» **ACTIVITY**: Only the lines from the line containing "## 0x02 SSH安全设置" to the end of the entries should be repeated, exactly as they appear.

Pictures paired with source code
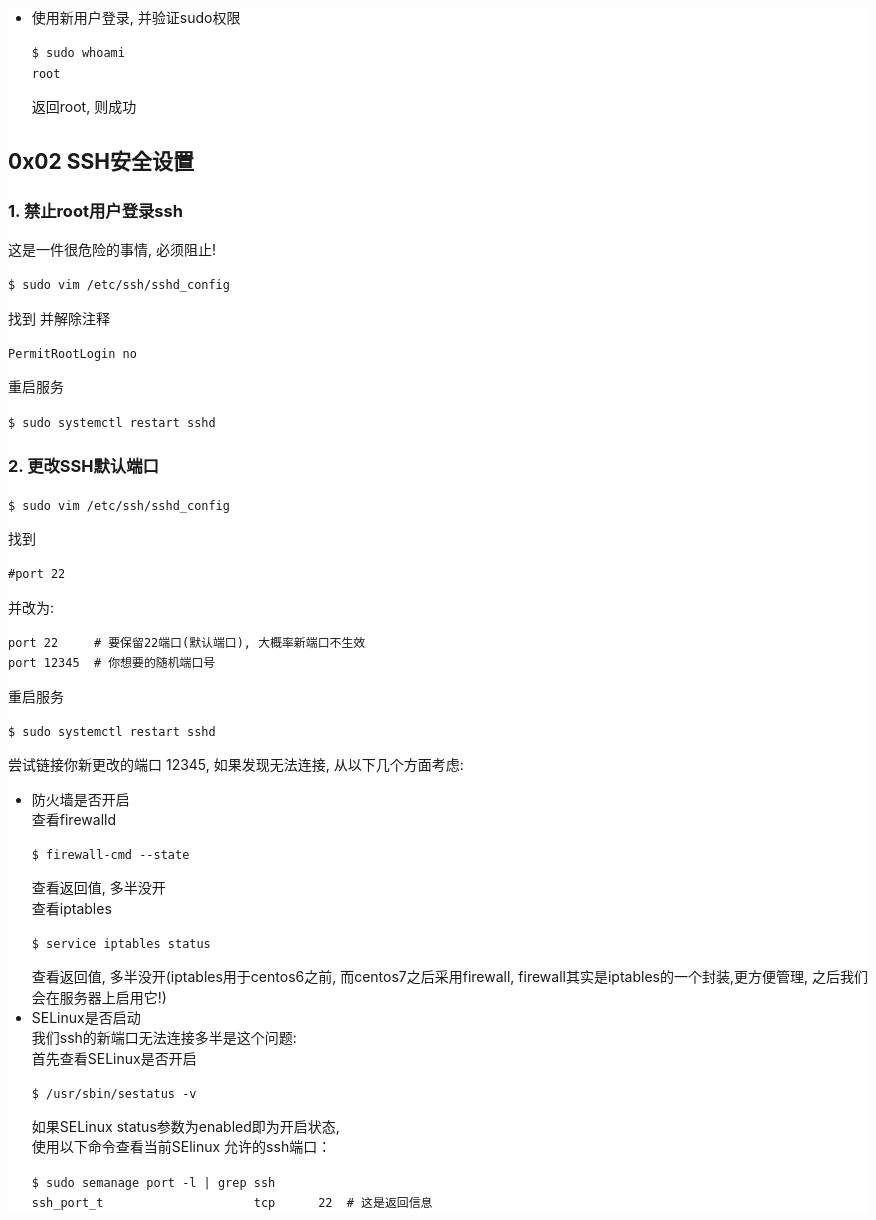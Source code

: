 - 使用新用户登录, 并验证sudo权限
    ```
    $ sudo whoami
    root
    ```
    返回root, 则成功

## 0x02 SSH安全设置
### 1. 禁止root用户登录ssh
这是一件很危险的事情, 必须阻止!
```
$ sudo vim /etc/ssh/sshd_config
```
找到 并解除注释
```
PermitRootLogin no
```
重启服务
```
$ sudo systemctl restart sshd
```

### 2. 更改SSH默认端口
```
$ sudo vim /etc/ssh/sshd_config
```
找到
```
#port 22
```
并改为:
```
port 22     # 要保留22端口(默认端口), 大概率新端口不生效
port 12345  # 你想要的随机端口号
```
重启服务
```
$ sudo systemctl restart sshd
```

尝试链接你新更改的端口 12345, 如果发现无法连接, 从以下几个方面考虑:  
- 防火墙是否开启  
    查看firewalld  
    ```
    $ firewall-cmd --state
    ```
    查看返回值, 多半没开  
    查看iptables  
    ```
    $ service iptables status
    ```
    查看返回值, 多半没开(iptables用于centos6之前, 而centos7之后采用firewall, firewall其实是iptables的一个封装,更方便管理, 之后我们会在服务器上启用它!)
- SELinux是否启动  
    我们ssh的新端口无法连接多半是这个问题:  
    首先查看SELinux是否开启  
    ```
    $ /usr/sbin/sestatus -v
    ```
    如果SELinux status参数为enabled即为开启状态,   
    使用以下命令查看当前SElinux 允许的ssh端口：
    ```
    $ sudo semanage port -l | grep ssh
	ssh_port_t                     tcp      22  # 这是返回信息
    ```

» **ANSWER FOR THE TASK**:
## 0x02 SSH安全设置
### 1. 禁止root用户登录ssh
这是一件很危险的事情, 必须阻止!
```
$ sudo vim /etc/ssh/sshd_config
```
找到 并解除注释
```
PermitRootLogin no
```
重启服务
```
$ sudo systemctl restart sshd
```

### 2. 更改SSH默认端口
```
$ sudo vim /etc/ssh/sshd_config
```
找到
```
#port 22
```
并改为:
```
port 22     # 要保留22端口(默认端口), 大概率新端口不生效
port 12345  # 你想要的随机端口号
```
重启服务
```
$ sudo systemctl restart sshd
```

尝试链接你新更改的端口 12345, 如果发现无法连接, 从以下几个方面考虑:  
- 防火墙是否开启  
    查看firewalld  
    ```
    $ firewall-cmd --state
    ```
    查看返回值, 多半没开  
    查看iptables  
    ```
    $ service iptables status
    ```
    查看返回值, 多半没开(iptables用于centos6之前, 而centos7之后采用firewall, firewall其实是iptables的一个封装,更方便管理, 之后我们会在服务器上启用它!)
- SELinux是否启动  
    我们ssh的新端口无法连接多半是这个问题:  
    首先查看SELinux是否开启  
    ```
    $ /usr/sbin/sestatus -v
    ```
    如果SELinux status参数为enabled即为开启状态,   
    使用以下命令查看当前SElinux 允许的ssh端口：
    ```
    $ sudo semanage port -l | grep ssh
	ssh_port_t                     tcp      22  # 这是返回信息
    ```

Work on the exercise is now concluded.